The last panel of four was the most interesting, and also the most
informative. Definitely worth waiting for.
First we heard from Fourth Ward Common Council member Barbara Smith. “Lack
of resources,” she told us, “limit life choices for the
economically depressed. This is a legacy of the old Patroon system
and of the old political machine.” It is this planned deprivation
along racial and economic lines that has degraded our neighborhoods
and made our streets unsafe.
“Everyone is a stakeholder in racial justice,” she said. “If
12 per cent of the people in a neighborhood are unemployed, then
no one is safe.” She decried the lack of community organizations
with “a broad based social justice agenda” in our City.
These, she felt, are necessary to change the power relationships
in the community.
Next we heard from Eileen Murray of the CANA Codes Committee, which
I belong to. She told the still substantial crowd about our efforts
to prod the City into opening up the City Buildings and Codes department
to the public, and to get them to employ code enforcement fairly
throughout the City neighborhoods. We have strongly advocated putting
all information about City properties online so everybody can see
and easily report violations. The City, needless to say, is reluctant.

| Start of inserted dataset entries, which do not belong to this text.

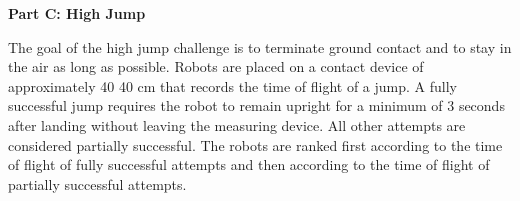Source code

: \clearpage
\sffamily
{\bfseries \color[rgb]{0.4,0.4,0.4} Part C: High Jump}

\bigskip

The goal of the high jump challenge is to terminate ground contact and to stay in the air as long as possible. Robots are placed on a contact device of approximately 40 {\texttimes} 40 cm that records the time of
flight of a jump. A fully successful jump requires the robot to remain upright for a minimum of 3 seconds after landing without leaving the measuring device. All other attempts are considered partially successful. The robots are ranked first according to the time of flight of fully successful attempts and then according to the time of flight of partially successful attempts.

Why is this admittedly boring subject so important? Let me give
an example. On the edge of my neighborhood on Catherine Street, just
above Elizabeth Street, is an abandoned, boarded up building. Less
than twenty years ago this old wooden two story structure was newly
renovated, with an apartment above and a corner store on the first
floor. Today the building is abandoned and looks like a candidate
for demolition.
What happened? I don’t know the exact circumstances, but I
did watch the building disintegrate in stages. Apparently the owner
had no incentive to keep the building habitable.

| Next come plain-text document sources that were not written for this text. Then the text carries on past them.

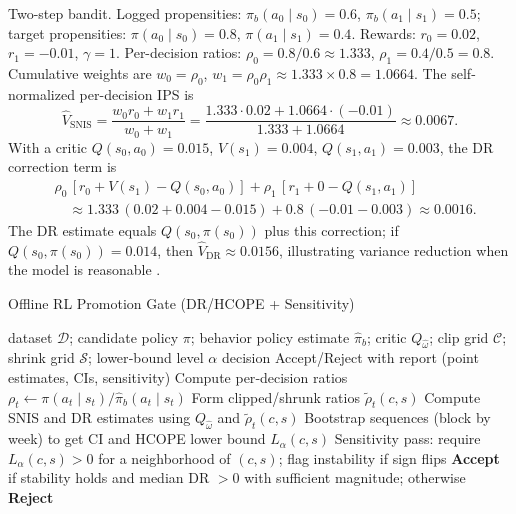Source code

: \begin{example}
Two-step bandit. Logged propensities: $\pi_b(a_0\mid s_0)=0.6$, $\pi_b(a_1\mid s_1)=0.5$; target propensities: $\pi(a_0\mid s_0)=0.8$, $\pi(a_1\mid s_1)=0.4$. Rewards: $r_0=0.02$, $r_1=-0.01$, $\gamma=1$. Per-decision ratios: $\rho_0=0.8/0.6\approx1.333$, $\rho_1=0.4/0.5=0.8$. Cumulative weights are $w_0=\rho_0$, $w_1=\rho_0\rho_1\approx1.333\times0.8=1.0664$. The self-normalized per-decision IPS is
\[\hat V_{\text{SNIS}}=\frac{w_0 r_0 + w_1 r_1}{w_0+w_1}=\frac{1.333\cdot0.02 + 1.0664\cdot(-0.01)}{1.333+1.0664}\approx 0.0067.\]
With a critic $Q(s_0,a_0)=0.015$, $V(s_1)=0.004$, $Q(s_1,a_1)=0.003$, the DR correction term is
\[\begin{aligned}
&\rho_0\,[r_0+V(s_1)-Q(s_0,a_0)] + \rho_1\,[r_1+0-Q(s_1,a_1)]\\
&\quad\approx 1.333\,(0.02+0.004-0.015) + 0.8\,(-0.01-0.003) \approx 0.0016.
\end{aligned}\]
The DR estimate equals $Q(s_0,\pi(s_0))$ plus this correction; if $Q(s_0,\pi(s_0))\!=\!0.014$, then $\hat V_{\text{DR}}\approx 0.0156$, illustrating variance reduction when the model is reasonable \citep{dudik2014,jiang2016}.
\end{example}

\begin{algorithm}[t]
  \caption{Offline RL Promotion Gate (DR/HCOPE + Sensitivity)}
  \label{alg:ope-gate}
  \begin{algorithmic}[1]
    \Require dataset $\mathcal D$; candidate policy $\pi$; behavior policy estimate $\hat\pi_b$; critic $Q_{\hat\omega}$; clip grid $\mathcal C$; shrink grid $\mathcal S$; lower‑bound level $\alpha$
    \Ensure decision Accept/Reject with report (point estimates, CIs, sensitivity)
    \State Compute per‑decision ratios $\rho_t\leftarrow\pi(a_t\mid s_t)/\hat\pi_b(a_t\mid s_t)$
      \State Form clipped/shrunk ratios $\tilde\rho_t(c,s)$
      \State Compute SNIS and DR estimates using $Q_{\hat\omega}$ and $\tilde\rho_t(c,s)$
      \State Bootstrap sequences (block by week) to get CI and HCOPE lower bound $L_{\alpha}(c,s)$
    \EndFor
    \State Sensitivity pass: require $L_{\alpha}(c,s)>0$ for a neighborhood of $(c,s)$; flag instability if sign flips
    \State \textbf{Accept} if stability holds and median DR $>0$ with sufficient magnitude; otherwise \textbf{Reject}
  \end{algorithmic}
\end{algorithm}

What good is the expensive renovation of run down buildings if they
are then allowed to die again? We on the Codes Committee feel that
the City has a responsibility to enforce code requirements fairly
and thoroughly to prevent neighborhoods from sliding back into decay.
The key to this is to bring in the general public as partners in
the enforcement of building codes.
It was the juxtaposition of Ms. Smith and Eileen sitting and speaking
next to each other that caused me to have one of those “Aha!
I should of thought of that a long time ago” moments.
The City’s refusal to open up the codes process to the citizenry
at large is not merely laziness or the jealous guarding of privilege.
This secrecy and bureaucratic inefficiency of code enforcement is
conscious and deliberate. The idea is to suppress the economic advancement
of racial minorities and the economically disadvantaged. And this
systemic oppression in turn destroys our neighborhoods.
Well, I can already hear the howls of protest from City officials. “How
dare you say that!” I can almost hear them sputter. Well then,
they can prove that they are not up to no good very simply. They
can open up the codes process to the public at large.
Next, Tom McPheeters told us about the Community Benefits Agreement
being promoted by ARISE (A Regional Initiative Supporting Empowerment.)
Basically, this is an attempt to require major city projects, such
as the unwanted and unnecessary Convention Center, to train and hire
local residents, particularly from nearby depressed neighborhoods.
But Tom had something else to say:
To be sure, we need some outside money and some big
developers, but in my view it’s the little guys who will
be here a decade from now, weaving things together. So I view Recapitalize
Albany as a positive thing for two reasons. One, obviously we need
the capital, human and otherwise. And two, I think the fact that
people from outside the city are willing to invest their energies
and talents on behalf of Albany should be applauded.
I say to Tom, no, no, no. Yes, you are right, we need capital. But
no, we do not want to ATTRACT it. We need to make the holders of
capital come to us the same way they followed the white middle class
into the suburban wastelands.
If we beg for outsider capital then we will have to receive it on
THEIR terms. And generally, their terms include things like turning
Holland Avenue into a highway commercial strip, or tearing down our
venerable housing stock to accommodate corporate drug store chains.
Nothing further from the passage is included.